Mom forced me to go to school, that morning. She insisted I couldn't miss yet another day.

But I didn't feel like going to school. The last thing I needed was school. That place hated me, and I hated that place. Not one friend, not one familiar face. Only hostile looks all over the place.

As soon as I got there, and I was walking in the hallways to get to the first class, Andrew crossed my path.

"Hey, Peter," he called me. I ignored him and approached the classroom's door, but he put a hand on my shoulder, stopping me from entering.

The frustration building up inside me was just too much, so I turned around and pushed him, making him lose balance and almost fall to the ground. "Not now, Andrew," I sentenced.

"I was just wondering how you're feeling," he said, regaining his composure, "I heard about Tyler..."

I felt my eyes watering, so I looked away from him and entered the class, leaving him behind me.
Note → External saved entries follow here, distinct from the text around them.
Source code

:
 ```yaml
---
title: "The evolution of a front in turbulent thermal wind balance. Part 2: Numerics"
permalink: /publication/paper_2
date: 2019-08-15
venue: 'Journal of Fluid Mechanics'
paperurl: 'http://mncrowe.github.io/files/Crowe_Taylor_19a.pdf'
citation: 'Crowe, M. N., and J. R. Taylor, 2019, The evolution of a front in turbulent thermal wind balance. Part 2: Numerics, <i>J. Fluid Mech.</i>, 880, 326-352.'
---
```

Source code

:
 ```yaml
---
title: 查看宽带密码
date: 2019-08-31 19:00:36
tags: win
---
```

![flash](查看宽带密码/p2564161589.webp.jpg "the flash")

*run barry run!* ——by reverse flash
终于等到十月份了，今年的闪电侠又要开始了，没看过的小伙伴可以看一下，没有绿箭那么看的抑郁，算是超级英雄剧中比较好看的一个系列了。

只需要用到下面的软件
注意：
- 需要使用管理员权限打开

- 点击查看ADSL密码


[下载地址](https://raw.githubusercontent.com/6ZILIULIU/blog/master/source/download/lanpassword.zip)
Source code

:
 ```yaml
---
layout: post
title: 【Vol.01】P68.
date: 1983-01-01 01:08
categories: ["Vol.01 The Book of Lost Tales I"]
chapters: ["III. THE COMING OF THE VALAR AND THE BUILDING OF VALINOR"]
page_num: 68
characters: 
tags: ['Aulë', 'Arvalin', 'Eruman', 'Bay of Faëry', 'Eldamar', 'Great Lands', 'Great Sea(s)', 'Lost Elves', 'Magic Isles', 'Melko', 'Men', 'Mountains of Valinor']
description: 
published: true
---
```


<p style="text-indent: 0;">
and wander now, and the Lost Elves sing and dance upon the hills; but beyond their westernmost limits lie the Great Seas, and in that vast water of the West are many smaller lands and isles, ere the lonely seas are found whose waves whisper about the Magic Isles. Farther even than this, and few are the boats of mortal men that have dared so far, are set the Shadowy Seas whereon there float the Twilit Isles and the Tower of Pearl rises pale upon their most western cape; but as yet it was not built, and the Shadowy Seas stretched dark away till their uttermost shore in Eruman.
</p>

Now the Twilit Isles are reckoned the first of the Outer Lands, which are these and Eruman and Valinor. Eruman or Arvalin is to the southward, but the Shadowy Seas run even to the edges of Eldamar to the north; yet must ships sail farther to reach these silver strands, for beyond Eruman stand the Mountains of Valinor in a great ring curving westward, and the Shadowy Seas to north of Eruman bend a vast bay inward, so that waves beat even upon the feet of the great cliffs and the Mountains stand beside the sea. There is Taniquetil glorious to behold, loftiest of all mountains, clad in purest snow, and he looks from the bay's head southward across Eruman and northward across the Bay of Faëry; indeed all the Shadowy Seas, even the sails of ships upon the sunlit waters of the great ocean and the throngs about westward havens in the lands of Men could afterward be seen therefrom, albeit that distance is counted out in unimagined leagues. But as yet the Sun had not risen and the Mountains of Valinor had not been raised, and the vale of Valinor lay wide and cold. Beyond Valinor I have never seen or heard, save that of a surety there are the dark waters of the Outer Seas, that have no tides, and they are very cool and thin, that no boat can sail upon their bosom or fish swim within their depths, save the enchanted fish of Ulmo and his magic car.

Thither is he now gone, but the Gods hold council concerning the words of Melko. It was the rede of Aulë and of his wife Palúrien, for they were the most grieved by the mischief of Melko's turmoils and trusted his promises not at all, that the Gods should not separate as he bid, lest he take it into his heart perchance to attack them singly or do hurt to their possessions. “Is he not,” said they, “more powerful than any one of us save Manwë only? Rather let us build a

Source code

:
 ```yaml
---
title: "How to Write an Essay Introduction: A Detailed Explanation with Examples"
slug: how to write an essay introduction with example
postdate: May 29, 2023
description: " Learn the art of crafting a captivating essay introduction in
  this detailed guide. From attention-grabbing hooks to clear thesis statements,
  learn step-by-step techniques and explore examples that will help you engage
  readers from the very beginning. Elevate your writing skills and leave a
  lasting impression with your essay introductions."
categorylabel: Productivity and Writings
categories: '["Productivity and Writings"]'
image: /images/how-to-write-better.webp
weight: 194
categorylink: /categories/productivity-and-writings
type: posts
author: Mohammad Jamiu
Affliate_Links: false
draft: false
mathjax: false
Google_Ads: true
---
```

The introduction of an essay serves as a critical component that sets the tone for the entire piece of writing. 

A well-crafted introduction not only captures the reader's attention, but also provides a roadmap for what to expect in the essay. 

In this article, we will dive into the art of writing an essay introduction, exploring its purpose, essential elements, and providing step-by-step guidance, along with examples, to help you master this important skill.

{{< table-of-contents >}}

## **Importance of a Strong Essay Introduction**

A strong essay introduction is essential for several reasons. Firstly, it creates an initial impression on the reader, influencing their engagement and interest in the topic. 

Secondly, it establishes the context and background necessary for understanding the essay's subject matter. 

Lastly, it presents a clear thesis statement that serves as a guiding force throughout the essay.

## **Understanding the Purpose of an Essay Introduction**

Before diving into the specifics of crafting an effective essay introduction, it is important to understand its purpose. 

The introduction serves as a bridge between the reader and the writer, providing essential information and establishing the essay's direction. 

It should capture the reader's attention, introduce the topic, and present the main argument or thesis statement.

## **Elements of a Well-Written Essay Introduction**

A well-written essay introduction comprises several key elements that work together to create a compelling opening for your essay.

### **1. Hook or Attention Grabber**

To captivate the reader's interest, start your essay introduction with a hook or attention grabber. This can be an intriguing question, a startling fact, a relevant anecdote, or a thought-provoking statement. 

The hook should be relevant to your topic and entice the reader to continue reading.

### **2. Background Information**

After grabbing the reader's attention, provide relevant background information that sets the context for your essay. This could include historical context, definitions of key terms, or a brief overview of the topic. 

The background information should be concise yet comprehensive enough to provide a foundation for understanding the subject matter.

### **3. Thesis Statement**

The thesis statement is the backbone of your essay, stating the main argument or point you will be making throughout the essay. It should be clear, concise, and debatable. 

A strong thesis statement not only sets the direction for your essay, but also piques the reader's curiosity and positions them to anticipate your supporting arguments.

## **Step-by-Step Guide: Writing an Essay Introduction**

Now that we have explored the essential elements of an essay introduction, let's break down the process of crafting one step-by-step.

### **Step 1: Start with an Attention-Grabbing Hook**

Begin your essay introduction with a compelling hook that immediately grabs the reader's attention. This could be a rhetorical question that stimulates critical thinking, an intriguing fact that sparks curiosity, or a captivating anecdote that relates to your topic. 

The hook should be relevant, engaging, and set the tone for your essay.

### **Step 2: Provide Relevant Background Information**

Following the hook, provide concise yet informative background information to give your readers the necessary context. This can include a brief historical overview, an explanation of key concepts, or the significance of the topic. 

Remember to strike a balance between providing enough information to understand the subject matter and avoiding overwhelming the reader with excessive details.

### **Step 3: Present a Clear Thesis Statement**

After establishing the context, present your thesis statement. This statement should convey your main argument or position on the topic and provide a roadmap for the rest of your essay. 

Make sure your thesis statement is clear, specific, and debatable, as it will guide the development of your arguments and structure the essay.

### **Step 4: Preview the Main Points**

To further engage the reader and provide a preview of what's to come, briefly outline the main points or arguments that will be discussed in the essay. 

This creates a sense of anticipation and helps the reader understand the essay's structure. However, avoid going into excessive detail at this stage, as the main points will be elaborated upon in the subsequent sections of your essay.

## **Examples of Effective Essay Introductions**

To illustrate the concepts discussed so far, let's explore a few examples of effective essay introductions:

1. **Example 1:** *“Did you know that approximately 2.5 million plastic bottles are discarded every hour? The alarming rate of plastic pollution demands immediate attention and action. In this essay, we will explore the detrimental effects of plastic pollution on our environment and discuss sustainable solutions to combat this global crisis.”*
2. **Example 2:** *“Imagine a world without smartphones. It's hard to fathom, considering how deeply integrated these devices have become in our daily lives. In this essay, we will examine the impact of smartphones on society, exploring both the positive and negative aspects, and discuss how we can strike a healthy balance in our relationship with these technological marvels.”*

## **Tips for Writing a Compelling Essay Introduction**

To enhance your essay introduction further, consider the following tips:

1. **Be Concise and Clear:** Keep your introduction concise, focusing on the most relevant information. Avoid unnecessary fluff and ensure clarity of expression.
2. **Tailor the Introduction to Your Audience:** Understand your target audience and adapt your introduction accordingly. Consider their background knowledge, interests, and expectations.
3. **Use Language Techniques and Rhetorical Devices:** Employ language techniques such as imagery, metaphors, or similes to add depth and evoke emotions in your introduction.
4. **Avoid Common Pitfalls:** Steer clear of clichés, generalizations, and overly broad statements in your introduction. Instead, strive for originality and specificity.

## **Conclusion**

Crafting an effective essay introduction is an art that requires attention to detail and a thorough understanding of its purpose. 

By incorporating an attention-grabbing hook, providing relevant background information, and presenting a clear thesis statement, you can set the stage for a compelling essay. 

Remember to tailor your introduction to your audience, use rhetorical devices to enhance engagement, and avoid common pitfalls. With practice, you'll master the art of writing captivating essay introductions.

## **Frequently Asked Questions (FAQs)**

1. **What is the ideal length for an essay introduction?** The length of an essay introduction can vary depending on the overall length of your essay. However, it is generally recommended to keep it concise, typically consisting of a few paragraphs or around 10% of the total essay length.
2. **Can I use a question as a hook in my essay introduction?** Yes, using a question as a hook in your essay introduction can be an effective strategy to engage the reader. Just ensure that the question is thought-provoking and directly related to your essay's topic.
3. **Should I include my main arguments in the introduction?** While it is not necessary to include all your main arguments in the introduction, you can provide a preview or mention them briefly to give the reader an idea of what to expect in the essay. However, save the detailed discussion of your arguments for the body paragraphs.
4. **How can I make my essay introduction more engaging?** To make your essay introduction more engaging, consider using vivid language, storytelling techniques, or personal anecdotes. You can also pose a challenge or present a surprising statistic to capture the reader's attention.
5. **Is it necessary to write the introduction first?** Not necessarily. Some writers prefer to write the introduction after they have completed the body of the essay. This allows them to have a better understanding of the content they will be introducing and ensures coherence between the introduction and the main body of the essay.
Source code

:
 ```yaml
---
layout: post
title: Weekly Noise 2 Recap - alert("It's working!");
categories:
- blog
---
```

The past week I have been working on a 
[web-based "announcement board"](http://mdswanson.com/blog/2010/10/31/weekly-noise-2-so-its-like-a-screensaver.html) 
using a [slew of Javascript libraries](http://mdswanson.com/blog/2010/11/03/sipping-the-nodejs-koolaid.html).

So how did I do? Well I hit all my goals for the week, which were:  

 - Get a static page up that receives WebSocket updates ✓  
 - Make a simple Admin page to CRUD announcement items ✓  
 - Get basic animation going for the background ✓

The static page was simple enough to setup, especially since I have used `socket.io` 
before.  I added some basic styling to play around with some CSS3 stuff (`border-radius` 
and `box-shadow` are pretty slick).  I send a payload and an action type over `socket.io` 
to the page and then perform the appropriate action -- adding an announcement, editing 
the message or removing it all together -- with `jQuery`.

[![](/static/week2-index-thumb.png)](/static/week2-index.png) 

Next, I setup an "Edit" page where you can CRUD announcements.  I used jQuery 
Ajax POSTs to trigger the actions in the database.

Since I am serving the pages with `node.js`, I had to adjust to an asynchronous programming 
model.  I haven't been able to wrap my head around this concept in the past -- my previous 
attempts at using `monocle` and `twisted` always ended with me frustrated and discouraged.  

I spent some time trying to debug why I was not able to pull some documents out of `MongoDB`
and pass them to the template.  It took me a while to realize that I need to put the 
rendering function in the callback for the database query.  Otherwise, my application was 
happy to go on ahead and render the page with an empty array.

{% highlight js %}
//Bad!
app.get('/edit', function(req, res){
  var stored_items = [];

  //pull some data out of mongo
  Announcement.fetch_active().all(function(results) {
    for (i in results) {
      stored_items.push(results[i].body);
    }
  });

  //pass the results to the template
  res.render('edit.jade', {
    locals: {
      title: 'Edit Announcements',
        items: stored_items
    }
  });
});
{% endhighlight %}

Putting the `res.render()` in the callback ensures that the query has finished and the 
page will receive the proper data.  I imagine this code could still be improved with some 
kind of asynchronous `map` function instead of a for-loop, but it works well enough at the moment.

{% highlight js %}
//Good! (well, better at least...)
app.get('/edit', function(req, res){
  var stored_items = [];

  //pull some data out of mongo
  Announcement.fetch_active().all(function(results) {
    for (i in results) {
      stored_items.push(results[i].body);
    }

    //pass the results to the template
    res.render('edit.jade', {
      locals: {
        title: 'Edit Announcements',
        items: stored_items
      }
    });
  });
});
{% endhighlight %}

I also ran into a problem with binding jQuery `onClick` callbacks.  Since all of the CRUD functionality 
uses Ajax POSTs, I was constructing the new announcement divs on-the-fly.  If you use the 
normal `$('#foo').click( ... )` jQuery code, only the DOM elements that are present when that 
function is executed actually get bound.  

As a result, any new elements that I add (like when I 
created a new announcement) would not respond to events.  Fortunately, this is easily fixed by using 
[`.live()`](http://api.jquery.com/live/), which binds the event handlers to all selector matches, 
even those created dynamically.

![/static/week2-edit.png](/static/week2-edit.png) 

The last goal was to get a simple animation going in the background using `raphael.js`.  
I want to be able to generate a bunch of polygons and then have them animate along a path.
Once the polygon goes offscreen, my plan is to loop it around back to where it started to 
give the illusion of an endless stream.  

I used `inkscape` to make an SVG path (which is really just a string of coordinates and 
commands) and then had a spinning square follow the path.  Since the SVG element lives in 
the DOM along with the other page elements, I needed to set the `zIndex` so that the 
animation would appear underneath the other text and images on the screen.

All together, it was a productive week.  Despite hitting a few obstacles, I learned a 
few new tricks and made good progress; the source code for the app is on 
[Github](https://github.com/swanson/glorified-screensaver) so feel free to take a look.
Amber was in that class. I could feel her looking at me, from time to time. I think sometimes she even tried to talk to me, but stopped before words could come out of her mouth.

I had the confirmation of that when, after class, she came running after me. "Peter, wait," she shouted as she tried to reach me. I was walking faster on purpose.

At one point, I felt her cold hand on my wrist. I stopped and pushed it away. "Bitch, get off me," I said, "I told you we're done. And spare me the crap about my cousin. I don't need your stupid pity."

And I just walked away, leaving her standing speechless behind me too.

Evelyn texted me three times on that morning. The first was "how are you feeling?" to which I replied "not too great". Then she asked if she could call me that afternoon, and I said no because I had stuff to do. And then she simply texted an "I miss you".

So that brings me to the afternoon. My mom and I were at my aunt and uncle's, the house where Tyler grew up. I have no idea how my aunt and my uncle still lived in that house now, surrounded by frames containing old pictures of Tyler as a child, and some as a teenager too.

There was a little model of a bike on a shelf, and I remembered him usually grabbing it and letting me play with it when I was a child, also warning me not to break it because it was important to him. And I was indeed careful not to break it, while I still enjoyed fantasizing crazy adventures with it around the house. That little bike was like my promise to him, and I never broke it. Not even once. Just like he always kept his word with me. Until now.

Anyway, that's the only memory I have of him in his house, and it's a pretty big one. I can't imagine how many memories his parents had. How every single object in that house reminded them of something he did and/or said in his twenty-two short years of life, and every single time they'd try to forget, or rather, not to think, something around them took them back to reality.

I could only imagine how much they wanted to run away from that house and go hide somewhere else, somewhere impossible, away from everything real.

So, this officer came into the house, and announced they'd closed all investigations.

"Okay," my uncle said, scratching his thick grey beard, "so what's the conclusion?"